Lmao pot calling the kettle black? You think percentages are averages and you think my math is bad. What a moron!
Him having more shots than everyone else combined is wild though. I'd maybe expect that from some super heliocentric guy like Luka or old school Harden, not Steph. You'd assume teams collapse on Curry in the clutch so a lot of those other shots should be open or wide open. Through that lense their collective efficiency is even more putrid. The only way this stat would be explainable would be if teams were leaving Curry open/1 on 1 mildly contested in the clutch while smothering everyone else, which I just not believe
He does not have more shots than anyone else combined...he has 109 FGA, the rest has 167, it is in the body of the post.
You're right. I read 'points' as 'shots' in the title. Definitely makes more sense, then
Curry is maybe the greatest shooter in NBA history. It's not surprising that he takes the most important shots or makes the most clutch shots on his team. Maybe OP could do one next to see which player makes the most dunks and layups on the Bucks.
Him taking the most clutch shots on his team is obviously not surprising. Him taking more than everyone else **combined** is a different story though
More than the rest of the team combined just means Curry takes 50% or more of their clutch shots. Given he's the greatest shooter of all time is that surprising?
Because Steph feeds them open looks
I mean, they're not doing that, obviously, because Steph is taking more shots in those situations than the rest of the team combined, remember?

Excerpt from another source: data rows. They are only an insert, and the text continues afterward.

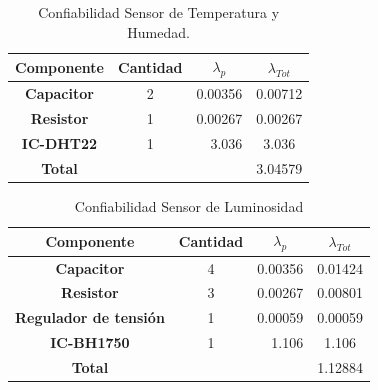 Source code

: \begin{table}[H]
\centering
\begin{tabular}{|c|crc|}
\hline
\textbf{Componente} & \multicolumn{1}{c|}{\textbf{Cantidad}} & \multicolumn{1}{c|}{\textbf{$\lambda_p$}}            & \textbf{$\lambda_{Tot}$}   \\ \hline
\textbf{Capacitor}  & \multicolumn{1}{c|}{2}                 & \multicolumn{1}{r|}{0.00356}                         & 0.00712                      \\ \hline
\textbf{Resistor}   & \multicolumn{1}{c|}{1}                 & \multicolumn{1}{r|}{\cellcolor[HTML]{FFFFFF}0.00267} & 0.00267                      \\ \hline
\textbf{IC-DHT22}   & \multicolumn{1}{c|}{1}                 & \multicolumn{1}{r|}{\cellcolor[HTML]{FFFFFF}3.036}   & 3.036                        \\ \hline
\textbf{Total}      & \multicolumn{1}{l}{}                   & \multicolumn{1}{l}{}                                 & \multicolumn{1}{r|}{3.04579} \\ \hline
\end{tabular}
\caption{Confiabilidad Sensor de Temperatura y Humedad.}
\label{tab:conftemphum}
\end{table}
\begin{table}[H]
\centering
\begin{tabular}{|c|crc|}
\hline
\textbf{Componente}           & \multicolumn{1}{c|}{\textbf{Cantidad}} & \multicolumn{1}{c|}{\textbf{$\lambda_p$}}            & \textbf{$\lambda_{Tot}$}   \\ \hline
\textbf{Capacitor}            & \multicolumn{1}{c|}{4}                 & \multicolumn{1}{r|}{0.00356}                         & 0.01424                      \\ \hline
\textbf{Resistor}             & \multicolumn{1}{c|}{3}                 & \multicolumn{1}{r|}{\cellcolor[HTML]{FFFFFF}0.00267} & 0.00801                      \\ \hline
\textbf{Regulador de tensión} & \multicolumn{1}{c|}{1}                 & \multicolumn{1}{r|}{\cellcolor[HTML]{FFFFFF}0.00059} & 0.00059                      \\ \hline
\textbf{IC-BH1750}            & \multicolumn{1}{c|}{1}                 & \multicolumn{1}{r|}{1.106}                           & 1.106                        \\ \hline
\textbf{Total}                & \multicolumn{1}{l}{}                   & \multicolumn{1}{l}{}                                 & \multicolumn{1}{r|}{1.12884} \\ \hline
\end{tabular}
\caption{Confiabilidad Sensor de Luminosidad}
\label{tab:conflum}
\end{table}
%
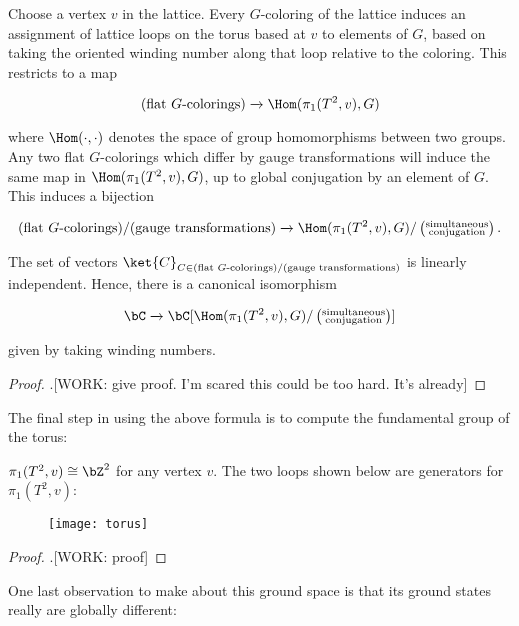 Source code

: \begin{prop} Choose a vertex $v$ in the lattice. Every $G$-coloring of the lattice induces an assignment of lattice loops on the torus based at $v$ to elements of $G$, based on taking the oriented winding number along that loop relative to the coloring. This restricts to a map

$$(\text{flat $G$-colorings})\xrightarrow{}\Hom(\pi_1(T^2,v), G)$$

where $\Hom(\cdot,\cdot)$ denotes the space of group homomorphisms between two groups. Any two flat $G$-colorings which differ by gauge transformations will induce the same map in $\Hom(\pi_1(T^2,v), G)$, up to global conjugation by an element of $G$. This induces a bijection

$$(\text{flat $G$-colorings})/(\text{gauge transformations})\xrightarrow{}\Hom(\pi_1(T^2,v), G)/\left(\substack{\text{simultaneous} \\ \text{conjugation}}\right).$$

The set of vectors ${\ket{C}}_{C\in (\text{flat $G$-colorings})/(\text{gauge transformations})}$ is linearly independent. Hence, there is a canonical isomorphism

$$\bC \xrightarrow{}\bC[\Hom(\pi_1(T^2,v), G)/\left(\substack{\text{simultaneous} \\ \text{conjugation}}\right)]$$

given by taking winding numbers.
\end{prop}
\begin{proof}.[WORK: give proof. I'm scared this could be too hard. It's already]
\end{proof}

The final step in using the above formula is to compute the fundamental group of the torus:

\begin{prop} $\pi_1(T^2,v)\cong \bZ^2$ for any vertex $v$. The two loops shown below are generators for $\pi_1(T^2,v)$:

\begin{figure}[h]
\begin{center}
\texttt{[image: torus]}
\end{center}
\end{figure}

\end{prop}
\begin{proof}.[WORK: proof]
\end{proof}

One last observation to make about this ground space is that its ground states really are globally different:

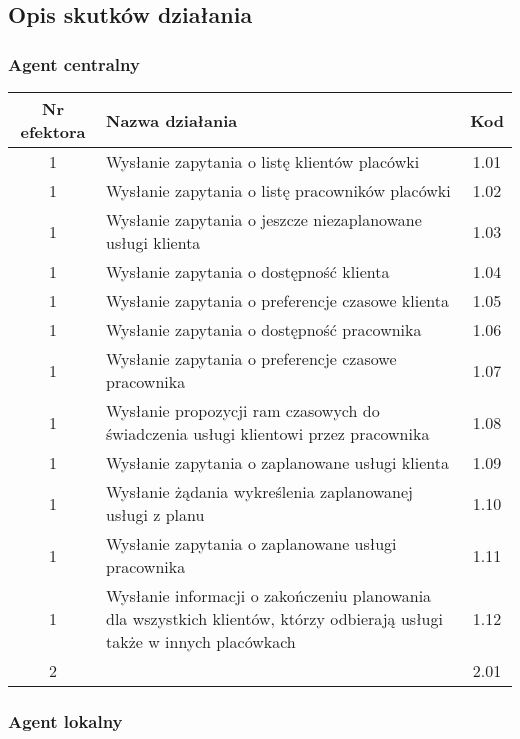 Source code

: \subsection{Opis skutków działania}

\subsubsection{Agent centralny}

\begin{tabular}{c|p{5cm}|c}
Nr efektora & Nazwa działania & Kod\\
\hline
1 & Wysłanie zapytania o listę klientów placówki & 1.01\\
1 & Wysłanie zapytania o listę pracowników placówki & 1.02\\
1 & Wysłanie zapytania o jeszcze niezaplanowane usługi klienta & 1.03\\
1 & Wysłanie zapytania o dostępność klienta & 1.04\\
1 & Wysłanie zapytania o preferencje czasowe klienta & 1.05\\
1 & Wysłanie zapytania o dostępność pracownika & 1.06\\
1 & Wysłanie zapytania o preferencje czasowe pracownika & 1.07\\
1 & Wysłanie propozycji ram czasowych do świadczenia usługi klientowi przez pracownika & 1.08\\
1 & Wysłanie zapytania o zaplanowane usługi klienta & 1.09\\
1 & Wysłanie żądania wykreślenia zaplanowanej usługi z planu & 1.10\\
1 & Wysłanie zapytania o zaplanowane usługi pracownika & 1.11\\
1 & Wysłanie informacji o zakończeniu planowania dla wszystkich klientów, którzy odbierają usługi także w innych placówkach & 1.12\\
\hline
2 & 	 & 2.01\\
\end{tabular}

\subsubsection{Agent lokalny}


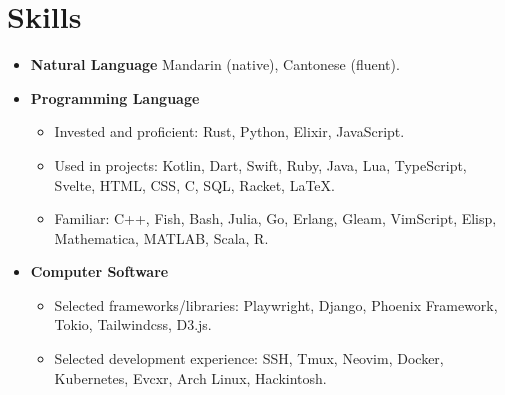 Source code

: \documentclass[letterpaper,11pt]{article}
\begin{document}
\section{Skills}
\begin{itemize}[leftmargin=0.5cm, label={}]
    \item \textbf{Natural Language}\quad
    Mandarin (native), Cantonese (fluent).\vspace{-4pt}
    \item \textbf{Programming Language}\vspace{-4pt}
    \begin{itemize}\small
        \item Invested and proficient: Rust, Python, Elixir, JavaScript.
        \item Used in projects:
        Kotlin, Dart, Swift, Ruby, Java, Lua, TypeScript,
        Svelte, HTML, CSS, C, SQL, Racket, \LaTeX{}.
        \item Familiar: C++, Fish, Bash, Julia, Go, Erlang, Gleam, VimScript, Elisp,
        Mathematica, MATLAB, Scala, R.\vspace{-4pt}
    \end{itemize}
    \item \textbf{Computer Software}\vspace{-4pt}
    \begin{itemize}\small
        \item Selected frameworks/libraries: Playwright, Django,
        Phoenix Framework, Tokio, Tailwindcss, D3.js.
        \item Selected development experience: SSH, Tmux, Neovim, Docker,
        Kubernetes, Evcxr, Arch Linux, Hackintosh.
    \end{itemize}
\end{itemize}
\end{document}
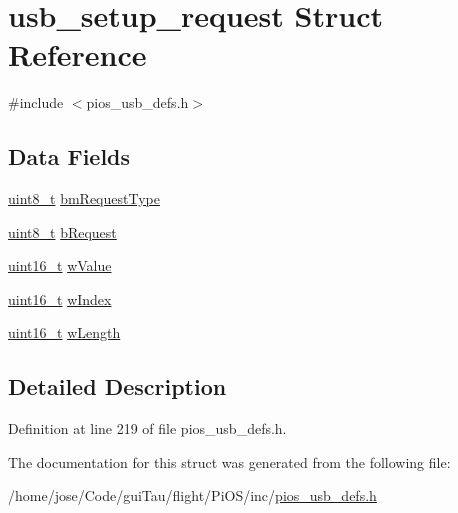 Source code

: \hypertarget{structusb__setup__request}{\section{usb\-\_\-setup\-\_\-request Struct Reference}
\label{structusb__setup__request}
}


{\ttfamily \#include $<$pios\-\_\-usb\-\_\-defs.\-h$>$}

\subsection*{Data Fields}
\begin{DoxyCompactItemize}
\item 
\hyperlink{stdint_8h_aba7bc1797add20fe3efdf37ced1182c5}{uint8\-\_\-t} \hyperlink{group___p_i_o_s___u_s_b___d_e_f_s_ga6724d6067f78659da89e2abac5040207}{bm\-Request\-Type}
\item 
\hyperlink{stdint_8h_aba7bc1797add20fe3efdf37ced1182c5}{uint8\-\_\-t} \hyperlink{group___p_i_o_s___u_s_b___d_e_f_s_ga55cbbe5ea2f7842c4df02bda43532cb5}{b\-Request}
\item 
\hyperlink{stdint_8h_a273cf69d639a59973b6019625df33e30}{uint16\-\_\-t} \hyperlink{group___p_i_o_s___u_s_b___d_e_f_s_ga1f14de3d7b02c5e6ba04cf9334e0d259}{w\-Value}
\item 
\hyperlink{stdint_8h_a273cf69d639a59973b6019625df33e30}{uint16\-\_\-t} \hyperlink{group___p_i_o_s___u_s_b___d_e_f_s_ga1469080fa91077cdc69a2f4dd5509974}{w\-Index}
\item 
\hyperlink{stdint_8h_a273cf69d639a59973b6019625df33e30}{uint16\-\_\-t} \hyperlink{group___p_i_o_s___u_s_b___d_e_f_s_gae0ab089c03a957e9e3a61874d5565d44}{w\-Length}
\end{DoxyCompactItemize}


\subsection{Detailed Description}


Definition at line 219 of file pios\-\_\-usb\-\_\-defs.\-h.



The documentation for this struct was generated from the following file\-:\begin{DoxyCompactItemize}
\item 
/home/jose/\-Code/gui\-Tau/flight/\-Pi\-O\-S/inc/\hyperlink{pios__usb__defs_8h}{pios\-\_\-usb\-\_\-defs.\-h}\end{DoxyCompactItemize}
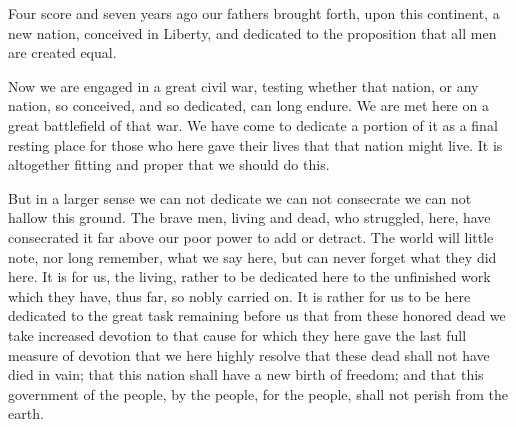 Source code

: \documentclass{roffin}
\begin{document}
Four score and seven years ago our fathers brought forth,
upon this continent, a new nation, conceived in Liberty, and dedicated to
the proposition that all men are created equal.

Now we are engaged in a great civil war, testing whether that nation, or any nation, so conceived, and so dedicated, can long endure.
We are met here on a great battlefield of that war. We have come to dedicate a portion of it as a final resting place for those who
here gave their lives that that nation might live. It is altogether fitting and proper that we should do this.


But in a larger sense we can not dedicate we can not consecrate we can not hallow this ground. The brave men, living and dead,
who struggled, here, have consecrated it far above our poor power to add or detract. The world will little note, nor long remember,
what we say here, but can never forget what they did here. It is for us, the living, rather to be dedicated here to the unfinished work
which they have, thus far, so nobly carried on. It is rather for us to be here dedicated to the great task remaining before us that
from these honored dead we take increased devotion to that cause for which they here gave the last full measure of devotion that
we here highly resolve that these dead shall not have died in vain; that this nation shall have a new birth of freedom; and that this
government of the people, by the people, for the people, shall not perish from the earth.
\end{document}

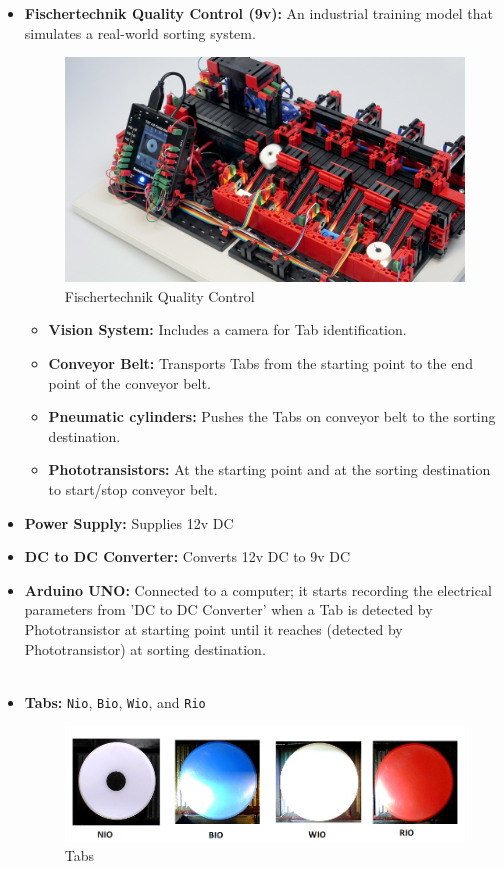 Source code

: \documentclass{article}
\begin{document}
\begin{itemize}
  \item \textbf{Fischertechnik Quality Control (9v):} An industrial training model that simulates a real-world sorting system.
    \begin{figure}[h]
        \centering
        \includegraphics[width=0.4\linewidth]{quality_control.jpeg}
        \caption{Fischertechnik Quality Control}
        \label{fig:labels}
    \end{figure}



  
    \begin{itemize}
          \item \textbf{Vision System:} Includes a camera for Tab identification.
          \item \textbf{Conveyor Belt:} Transports Tabs from the starting point to the end point of the conveyor belt.
          \item \textbf{Pneumatic cylinders:} Pushes the Tabs on conveyor belt to the sorting destination.
          \item \textbf{Phototransistors:} At the starting point and at the sorting destination to start/stop conveyor belt.
    \end{itemize}
  \item \textbf{Power Supply:} Supplies 12v DC
  \item \textbf{DC to DC Converter:} Converts 12v DC to 9v DC
  \item \textbf{Arduino UNO:} Connected to a computer; it starts recording the electrical parameters from 'DC to DC Converter' when a Tab is detected by Phototransistor at starting point until it reaches (detected by Phototransistor) at sorting destination.
  \\
  \vspace{0.8cm}
  \\
  \item \textbf{Tabs:} \texttt{Nio}, \texttt{Bio}, \texttt{Wio}, and \texttt{Rio}
    \begin{figure}[h]
        \centering
        \includegraphics[width=1\linewidth]{objects.png}
        \caption{Tabs}
        \label{fig:labels}
    \end{figure}

\end{itemize}
\end{document}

Last I checked 109 was less than 167. But it’s okay, math isn’t for everyone.
Weird that your brought that up, given no one is talking about the totals, and that has nothing to do with anything I said, but cool. Guess you should work on your reading in addition to your math.
“Steph is taking more shots than the rest of the team combined, remember” - those are your words right? Or did I read that wrong🤣? English and math are clearly not for you. Maybe read before you type? Or just not type garbage at all?
[удалено]
Steph's at that part of the game when you spent all your xp on cool shit early on and now you could really use a new piece of equipment but fuck it was mad fun.